In the records, find every line with the word "function" and copy it out.

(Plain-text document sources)
Segment Open

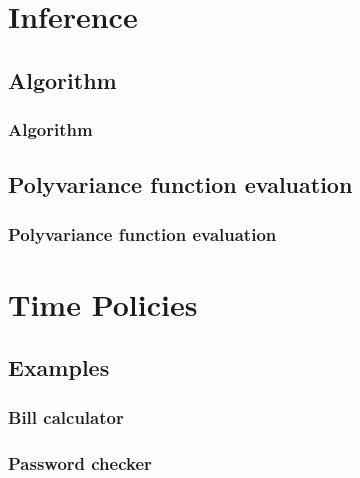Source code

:\documentclass[10pt]{beamer}
\begin{document}
\section{Inference}

\subsection{Algorithm}
\begin{frame}
  \frametitle{Algorithm}
  \centering

  \scalebox{.9}{
  
  }
\end{frame}

\subsection{Polyvariance function evaluation}
\begin{frame}
  \frametitle{Polyvariance function evaluation}

\end{frame}

\section{Time Policies}

\subsection{Examples}
\begin{frame}
  \frametitle{Bill calculator}
  \centering

  \scalebox{1}{}
\end{frame}

\begin{frame}
  \frametitle{Password checker}
  \centering

  \scalebox{0.4}{}
\end{frame}
\end{document}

Segment Closed

ANSWER:
\subsection{Polyvariance function evaluation}
  \frametitle{Polyvariance function evaluation}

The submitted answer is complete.